----- Exercise input -----

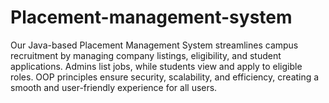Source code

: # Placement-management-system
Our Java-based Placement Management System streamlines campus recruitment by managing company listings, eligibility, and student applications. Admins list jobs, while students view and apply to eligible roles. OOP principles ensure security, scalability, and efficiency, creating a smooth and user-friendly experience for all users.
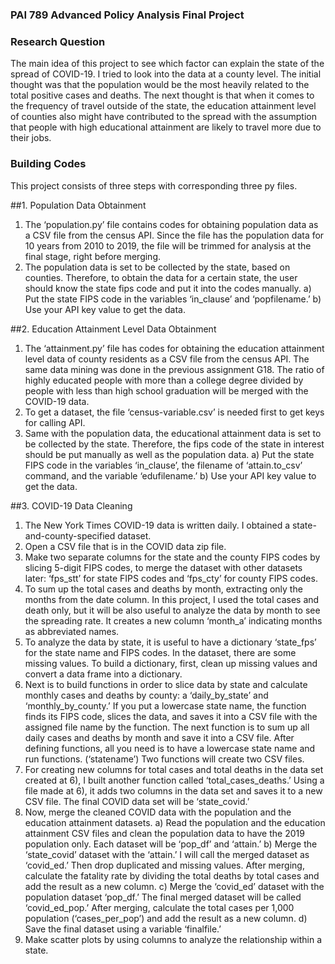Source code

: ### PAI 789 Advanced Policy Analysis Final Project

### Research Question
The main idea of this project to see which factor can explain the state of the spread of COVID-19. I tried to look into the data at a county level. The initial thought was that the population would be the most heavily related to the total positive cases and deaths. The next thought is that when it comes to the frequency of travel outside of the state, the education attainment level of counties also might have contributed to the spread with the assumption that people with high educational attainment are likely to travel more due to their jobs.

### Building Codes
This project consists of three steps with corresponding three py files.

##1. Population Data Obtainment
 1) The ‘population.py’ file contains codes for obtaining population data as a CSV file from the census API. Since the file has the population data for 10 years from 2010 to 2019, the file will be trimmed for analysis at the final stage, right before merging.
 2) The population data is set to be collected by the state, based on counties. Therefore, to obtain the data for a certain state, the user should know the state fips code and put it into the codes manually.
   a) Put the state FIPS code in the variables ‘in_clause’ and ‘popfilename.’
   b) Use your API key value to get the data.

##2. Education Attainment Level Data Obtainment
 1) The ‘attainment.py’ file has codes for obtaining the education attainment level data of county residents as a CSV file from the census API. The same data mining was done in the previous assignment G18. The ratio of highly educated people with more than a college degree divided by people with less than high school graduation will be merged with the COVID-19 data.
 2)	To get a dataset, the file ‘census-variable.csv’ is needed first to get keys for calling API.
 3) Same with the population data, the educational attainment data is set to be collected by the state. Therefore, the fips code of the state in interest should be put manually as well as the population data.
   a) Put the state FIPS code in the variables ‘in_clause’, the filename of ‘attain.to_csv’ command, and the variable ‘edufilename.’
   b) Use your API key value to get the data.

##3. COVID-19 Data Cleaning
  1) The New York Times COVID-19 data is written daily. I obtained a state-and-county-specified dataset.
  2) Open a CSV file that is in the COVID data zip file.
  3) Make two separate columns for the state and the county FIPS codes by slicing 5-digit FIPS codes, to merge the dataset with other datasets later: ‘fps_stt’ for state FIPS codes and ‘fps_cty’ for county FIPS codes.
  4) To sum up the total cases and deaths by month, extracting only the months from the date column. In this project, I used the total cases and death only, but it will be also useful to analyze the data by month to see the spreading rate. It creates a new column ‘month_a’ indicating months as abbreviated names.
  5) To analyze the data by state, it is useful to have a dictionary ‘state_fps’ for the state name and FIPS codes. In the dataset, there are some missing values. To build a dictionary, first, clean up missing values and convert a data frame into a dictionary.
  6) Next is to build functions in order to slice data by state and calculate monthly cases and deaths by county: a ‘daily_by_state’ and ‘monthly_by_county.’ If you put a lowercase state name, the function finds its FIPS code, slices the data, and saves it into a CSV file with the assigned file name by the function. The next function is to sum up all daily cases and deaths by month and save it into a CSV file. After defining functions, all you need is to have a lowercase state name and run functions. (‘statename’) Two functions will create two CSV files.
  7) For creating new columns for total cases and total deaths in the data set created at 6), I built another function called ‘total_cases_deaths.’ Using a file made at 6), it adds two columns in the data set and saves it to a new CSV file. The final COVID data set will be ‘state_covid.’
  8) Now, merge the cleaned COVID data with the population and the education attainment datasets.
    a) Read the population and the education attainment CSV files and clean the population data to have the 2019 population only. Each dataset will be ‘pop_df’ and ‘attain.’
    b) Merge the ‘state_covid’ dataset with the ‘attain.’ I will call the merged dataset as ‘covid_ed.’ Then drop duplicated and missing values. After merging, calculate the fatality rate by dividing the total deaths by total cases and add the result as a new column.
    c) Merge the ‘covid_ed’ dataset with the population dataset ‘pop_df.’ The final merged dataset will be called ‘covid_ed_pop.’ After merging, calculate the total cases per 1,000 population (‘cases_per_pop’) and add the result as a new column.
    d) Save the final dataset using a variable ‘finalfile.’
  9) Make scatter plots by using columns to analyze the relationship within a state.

-----

▶ [Task goal]
Determine how many lines of the data above contain the string "variables", and answer with the number only.

▶ [Your solution]
2